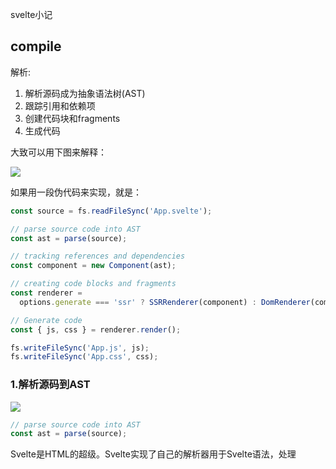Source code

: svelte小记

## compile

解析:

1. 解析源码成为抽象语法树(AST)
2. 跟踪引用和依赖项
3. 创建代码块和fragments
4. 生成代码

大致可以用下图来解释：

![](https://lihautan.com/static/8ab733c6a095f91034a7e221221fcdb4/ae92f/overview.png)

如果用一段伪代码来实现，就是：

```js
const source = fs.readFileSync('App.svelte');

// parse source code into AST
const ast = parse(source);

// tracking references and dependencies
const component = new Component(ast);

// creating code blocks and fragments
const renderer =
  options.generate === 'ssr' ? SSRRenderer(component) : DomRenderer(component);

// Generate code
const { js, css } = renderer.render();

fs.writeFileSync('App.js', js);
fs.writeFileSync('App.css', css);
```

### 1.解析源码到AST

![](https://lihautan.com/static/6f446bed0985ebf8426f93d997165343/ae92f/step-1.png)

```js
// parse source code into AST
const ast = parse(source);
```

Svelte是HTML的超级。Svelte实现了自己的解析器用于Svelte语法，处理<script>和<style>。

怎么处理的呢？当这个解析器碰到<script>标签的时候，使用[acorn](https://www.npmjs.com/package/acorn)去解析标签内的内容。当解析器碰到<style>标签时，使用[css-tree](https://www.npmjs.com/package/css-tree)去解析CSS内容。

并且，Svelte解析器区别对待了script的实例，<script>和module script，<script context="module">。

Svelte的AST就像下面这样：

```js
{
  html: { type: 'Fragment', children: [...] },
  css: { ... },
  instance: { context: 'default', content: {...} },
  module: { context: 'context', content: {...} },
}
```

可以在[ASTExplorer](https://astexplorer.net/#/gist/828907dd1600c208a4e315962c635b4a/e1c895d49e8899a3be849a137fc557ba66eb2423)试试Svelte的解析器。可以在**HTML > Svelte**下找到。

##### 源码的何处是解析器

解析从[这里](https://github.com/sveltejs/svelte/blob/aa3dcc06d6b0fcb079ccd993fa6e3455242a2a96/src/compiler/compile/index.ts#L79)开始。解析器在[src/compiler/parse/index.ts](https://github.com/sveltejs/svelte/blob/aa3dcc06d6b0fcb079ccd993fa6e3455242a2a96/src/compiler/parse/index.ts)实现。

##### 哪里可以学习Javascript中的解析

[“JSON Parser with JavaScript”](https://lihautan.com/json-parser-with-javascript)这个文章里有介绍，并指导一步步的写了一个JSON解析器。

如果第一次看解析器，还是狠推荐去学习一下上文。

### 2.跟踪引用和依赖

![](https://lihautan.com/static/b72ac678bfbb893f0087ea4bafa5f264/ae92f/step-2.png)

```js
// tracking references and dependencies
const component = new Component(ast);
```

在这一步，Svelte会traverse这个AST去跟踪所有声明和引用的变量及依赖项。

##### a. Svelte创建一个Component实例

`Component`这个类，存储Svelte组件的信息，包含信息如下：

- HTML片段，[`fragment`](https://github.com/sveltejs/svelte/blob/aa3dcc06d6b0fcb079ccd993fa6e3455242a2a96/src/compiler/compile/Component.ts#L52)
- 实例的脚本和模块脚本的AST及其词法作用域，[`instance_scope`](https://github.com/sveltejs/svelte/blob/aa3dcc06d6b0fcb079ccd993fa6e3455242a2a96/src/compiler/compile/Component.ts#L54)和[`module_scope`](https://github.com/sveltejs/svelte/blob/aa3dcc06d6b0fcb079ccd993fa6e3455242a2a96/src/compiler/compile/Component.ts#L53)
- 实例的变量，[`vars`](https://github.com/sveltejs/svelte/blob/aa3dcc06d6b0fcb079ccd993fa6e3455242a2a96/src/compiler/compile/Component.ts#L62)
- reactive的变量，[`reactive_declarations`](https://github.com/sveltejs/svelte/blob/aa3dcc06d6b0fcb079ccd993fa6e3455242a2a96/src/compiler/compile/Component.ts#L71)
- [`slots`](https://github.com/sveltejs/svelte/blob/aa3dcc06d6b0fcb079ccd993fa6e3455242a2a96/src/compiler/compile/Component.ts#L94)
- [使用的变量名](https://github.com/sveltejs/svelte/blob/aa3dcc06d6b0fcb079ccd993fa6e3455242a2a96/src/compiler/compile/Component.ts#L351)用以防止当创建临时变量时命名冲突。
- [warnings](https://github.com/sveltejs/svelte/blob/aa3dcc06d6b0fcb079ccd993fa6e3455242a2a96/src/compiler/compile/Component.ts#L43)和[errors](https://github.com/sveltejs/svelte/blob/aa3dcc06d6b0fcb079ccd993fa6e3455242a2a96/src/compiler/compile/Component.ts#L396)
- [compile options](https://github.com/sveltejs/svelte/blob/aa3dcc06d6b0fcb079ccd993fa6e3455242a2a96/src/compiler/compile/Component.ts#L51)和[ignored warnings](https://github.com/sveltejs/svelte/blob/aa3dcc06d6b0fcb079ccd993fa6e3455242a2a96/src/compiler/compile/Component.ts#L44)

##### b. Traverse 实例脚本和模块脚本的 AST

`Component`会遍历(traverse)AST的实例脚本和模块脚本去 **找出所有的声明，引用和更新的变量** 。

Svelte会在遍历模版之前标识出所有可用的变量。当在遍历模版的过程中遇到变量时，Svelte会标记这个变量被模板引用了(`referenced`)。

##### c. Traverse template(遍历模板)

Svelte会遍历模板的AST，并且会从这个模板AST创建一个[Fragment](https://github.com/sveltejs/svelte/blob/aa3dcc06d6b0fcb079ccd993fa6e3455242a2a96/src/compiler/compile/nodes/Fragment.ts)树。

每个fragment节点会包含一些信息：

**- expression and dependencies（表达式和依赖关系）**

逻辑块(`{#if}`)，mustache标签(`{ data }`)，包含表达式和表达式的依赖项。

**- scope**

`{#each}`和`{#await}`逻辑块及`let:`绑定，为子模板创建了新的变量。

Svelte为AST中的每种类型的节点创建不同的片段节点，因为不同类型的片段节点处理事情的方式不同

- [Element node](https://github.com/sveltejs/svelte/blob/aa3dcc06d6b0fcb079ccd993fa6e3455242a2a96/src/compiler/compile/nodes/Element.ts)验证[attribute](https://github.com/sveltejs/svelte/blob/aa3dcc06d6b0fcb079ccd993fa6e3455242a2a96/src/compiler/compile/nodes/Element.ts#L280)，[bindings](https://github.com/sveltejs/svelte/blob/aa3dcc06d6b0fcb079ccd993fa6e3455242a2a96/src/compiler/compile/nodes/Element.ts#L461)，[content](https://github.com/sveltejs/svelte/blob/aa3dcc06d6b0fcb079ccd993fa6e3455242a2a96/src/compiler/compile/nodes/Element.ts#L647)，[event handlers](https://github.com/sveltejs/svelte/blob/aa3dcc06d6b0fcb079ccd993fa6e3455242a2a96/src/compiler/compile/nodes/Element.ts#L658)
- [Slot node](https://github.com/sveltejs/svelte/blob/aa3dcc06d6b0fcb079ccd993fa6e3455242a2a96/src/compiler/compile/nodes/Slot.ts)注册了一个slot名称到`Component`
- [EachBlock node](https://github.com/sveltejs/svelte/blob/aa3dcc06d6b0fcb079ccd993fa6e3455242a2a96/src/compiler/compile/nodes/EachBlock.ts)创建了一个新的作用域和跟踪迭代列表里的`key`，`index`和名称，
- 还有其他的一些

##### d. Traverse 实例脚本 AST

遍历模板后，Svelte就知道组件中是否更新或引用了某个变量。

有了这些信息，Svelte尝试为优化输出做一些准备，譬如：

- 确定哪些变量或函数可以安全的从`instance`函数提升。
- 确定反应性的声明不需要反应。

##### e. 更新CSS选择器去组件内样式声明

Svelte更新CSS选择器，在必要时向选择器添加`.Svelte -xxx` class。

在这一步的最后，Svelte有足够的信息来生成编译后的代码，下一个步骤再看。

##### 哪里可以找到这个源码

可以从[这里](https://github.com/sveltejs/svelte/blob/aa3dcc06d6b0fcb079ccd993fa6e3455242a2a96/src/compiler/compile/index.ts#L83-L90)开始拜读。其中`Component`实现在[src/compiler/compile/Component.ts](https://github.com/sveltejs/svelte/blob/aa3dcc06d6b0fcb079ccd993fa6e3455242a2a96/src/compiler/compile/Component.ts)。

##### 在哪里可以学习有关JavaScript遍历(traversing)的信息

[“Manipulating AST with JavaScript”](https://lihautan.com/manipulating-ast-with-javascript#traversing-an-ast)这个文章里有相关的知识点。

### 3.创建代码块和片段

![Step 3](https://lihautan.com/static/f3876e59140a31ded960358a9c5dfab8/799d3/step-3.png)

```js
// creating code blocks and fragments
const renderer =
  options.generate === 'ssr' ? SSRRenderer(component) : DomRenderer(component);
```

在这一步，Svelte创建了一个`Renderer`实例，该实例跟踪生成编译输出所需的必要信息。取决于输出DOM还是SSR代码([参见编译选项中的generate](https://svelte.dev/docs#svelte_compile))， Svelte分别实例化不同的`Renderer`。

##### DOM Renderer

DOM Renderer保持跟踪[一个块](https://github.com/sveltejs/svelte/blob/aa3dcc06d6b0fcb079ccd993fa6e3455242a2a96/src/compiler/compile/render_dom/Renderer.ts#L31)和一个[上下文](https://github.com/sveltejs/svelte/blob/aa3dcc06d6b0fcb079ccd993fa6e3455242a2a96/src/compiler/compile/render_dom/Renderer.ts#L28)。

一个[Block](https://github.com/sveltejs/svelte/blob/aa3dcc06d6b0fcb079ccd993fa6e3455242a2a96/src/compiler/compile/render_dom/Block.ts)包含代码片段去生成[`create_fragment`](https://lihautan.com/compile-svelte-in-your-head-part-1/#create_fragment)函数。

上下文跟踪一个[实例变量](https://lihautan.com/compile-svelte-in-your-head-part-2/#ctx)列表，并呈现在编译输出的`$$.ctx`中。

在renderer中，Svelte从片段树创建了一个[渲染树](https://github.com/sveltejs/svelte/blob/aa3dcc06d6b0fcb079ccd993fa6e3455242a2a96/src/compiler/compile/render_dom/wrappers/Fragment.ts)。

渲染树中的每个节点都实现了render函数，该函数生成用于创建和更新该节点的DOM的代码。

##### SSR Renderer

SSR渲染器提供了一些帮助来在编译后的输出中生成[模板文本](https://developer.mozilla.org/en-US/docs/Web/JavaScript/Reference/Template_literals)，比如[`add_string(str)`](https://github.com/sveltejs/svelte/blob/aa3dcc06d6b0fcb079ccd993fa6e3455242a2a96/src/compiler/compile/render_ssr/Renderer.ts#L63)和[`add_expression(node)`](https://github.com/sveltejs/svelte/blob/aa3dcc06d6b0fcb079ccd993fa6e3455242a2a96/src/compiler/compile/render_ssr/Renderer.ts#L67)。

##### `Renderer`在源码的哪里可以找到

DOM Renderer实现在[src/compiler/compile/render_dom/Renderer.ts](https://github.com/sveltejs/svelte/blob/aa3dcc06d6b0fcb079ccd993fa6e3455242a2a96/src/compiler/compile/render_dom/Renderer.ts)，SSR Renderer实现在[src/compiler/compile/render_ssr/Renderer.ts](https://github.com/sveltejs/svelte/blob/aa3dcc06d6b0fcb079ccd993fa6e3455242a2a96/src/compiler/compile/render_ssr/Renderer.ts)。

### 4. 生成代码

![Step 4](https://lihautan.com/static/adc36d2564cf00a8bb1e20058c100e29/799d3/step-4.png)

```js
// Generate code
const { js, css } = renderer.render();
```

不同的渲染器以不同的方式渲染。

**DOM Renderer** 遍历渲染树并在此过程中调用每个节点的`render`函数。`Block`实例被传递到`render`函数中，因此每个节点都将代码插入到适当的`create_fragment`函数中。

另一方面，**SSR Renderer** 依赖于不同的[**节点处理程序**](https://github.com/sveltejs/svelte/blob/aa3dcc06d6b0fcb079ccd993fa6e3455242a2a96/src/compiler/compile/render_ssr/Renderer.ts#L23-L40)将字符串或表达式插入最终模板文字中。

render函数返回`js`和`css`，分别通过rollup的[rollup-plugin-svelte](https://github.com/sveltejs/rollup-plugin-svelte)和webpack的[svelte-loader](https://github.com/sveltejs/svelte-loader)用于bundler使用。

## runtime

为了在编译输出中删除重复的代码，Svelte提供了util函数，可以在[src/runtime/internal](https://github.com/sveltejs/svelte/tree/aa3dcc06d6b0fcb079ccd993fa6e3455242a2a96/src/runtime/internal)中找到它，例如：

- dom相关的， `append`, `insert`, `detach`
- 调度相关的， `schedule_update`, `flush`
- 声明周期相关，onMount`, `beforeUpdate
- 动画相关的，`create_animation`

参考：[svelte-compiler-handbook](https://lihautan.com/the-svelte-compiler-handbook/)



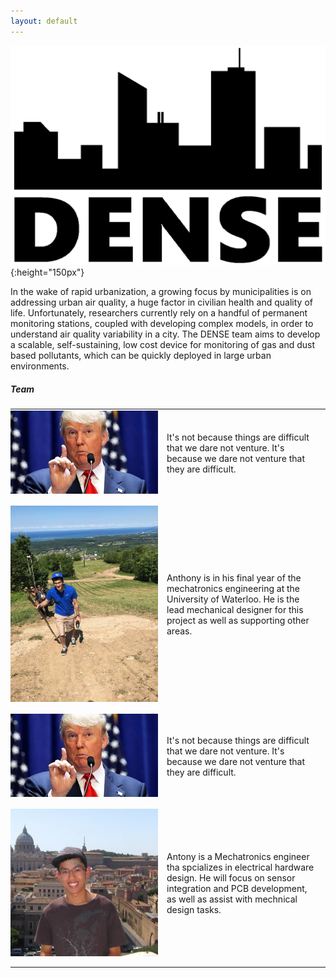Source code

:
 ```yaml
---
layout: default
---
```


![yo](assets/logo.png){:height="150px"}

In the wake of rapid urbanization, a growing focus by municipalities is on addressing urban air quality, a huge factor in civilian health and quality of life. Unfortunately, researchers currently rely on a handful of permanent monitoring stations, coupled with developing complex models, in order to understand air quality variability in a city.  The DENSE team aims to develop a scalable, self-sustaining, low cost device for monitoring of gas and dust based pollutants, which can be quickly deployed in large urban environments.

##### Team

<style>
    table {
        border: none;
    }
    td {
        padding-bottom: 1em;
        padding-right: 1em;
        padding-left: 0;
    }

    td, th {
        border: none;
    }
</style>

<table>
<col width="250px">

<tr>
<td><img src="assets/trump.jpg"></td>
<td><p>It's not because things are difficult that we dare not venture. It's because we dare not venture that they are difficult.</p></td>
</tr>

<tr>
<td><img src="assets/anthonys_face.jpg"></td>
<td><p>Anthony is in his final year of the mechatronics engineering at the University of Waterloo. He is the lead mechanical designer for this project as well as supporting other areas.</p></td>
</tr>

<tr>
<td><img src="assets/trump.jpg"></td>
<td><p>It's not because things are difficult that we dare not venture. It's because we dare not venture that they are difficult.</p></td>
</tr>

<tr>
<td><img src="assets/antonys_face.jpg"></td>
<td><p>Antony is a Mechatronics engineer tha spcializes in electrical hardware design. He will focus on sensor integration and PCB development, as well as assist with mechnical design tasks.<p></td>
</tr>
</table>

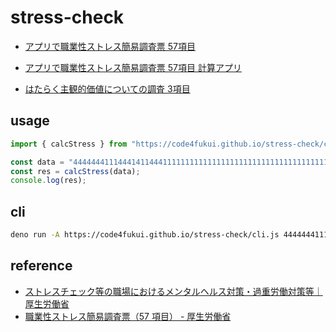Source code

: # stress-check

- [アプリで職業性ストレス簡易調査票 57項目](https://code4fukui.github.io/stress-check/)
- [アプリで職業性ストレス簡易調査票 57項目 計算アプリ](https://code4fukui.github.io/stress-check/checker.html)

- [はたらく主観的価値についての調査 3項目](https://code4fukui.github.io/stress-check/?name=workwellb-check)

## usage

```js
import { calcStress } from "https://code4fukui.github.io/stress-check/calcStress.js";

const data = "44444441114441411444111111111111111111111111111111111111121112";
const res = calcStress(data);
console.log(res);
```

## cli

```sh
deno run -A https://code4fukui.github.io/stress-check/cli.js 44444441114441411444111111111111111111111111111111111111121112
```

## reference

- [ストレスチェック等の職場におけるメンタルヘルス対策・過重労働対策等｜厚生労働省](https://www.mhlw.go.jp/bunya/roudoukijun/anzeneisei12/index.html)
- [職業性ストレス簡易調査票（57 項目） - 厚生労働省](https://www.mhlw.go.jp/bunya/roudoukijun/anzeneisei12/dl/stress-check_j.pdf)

◆ ◆ ◆ ◆

## Description of the task:
Retype exactly, and only, the lines above from the one where "Svelte会遍历模板的AS" occurs up to and including the one where "expression and dependencies（表达式和依赖关系）**" occurs.

## Output below:
Svelte会遍历模板的AST，并且会从这个模板AST创建一个[Fragment](https://github.com/sveltejs/svelte/blob/aa3dcc06d6b0fcb079ccd993fa6e3455242a2a96/src/compiler/compile/nodes/Fragment.ts)树。

每个fragment节点会包含一些信息：

**- expression and dependencies（表达式和依赖关系）**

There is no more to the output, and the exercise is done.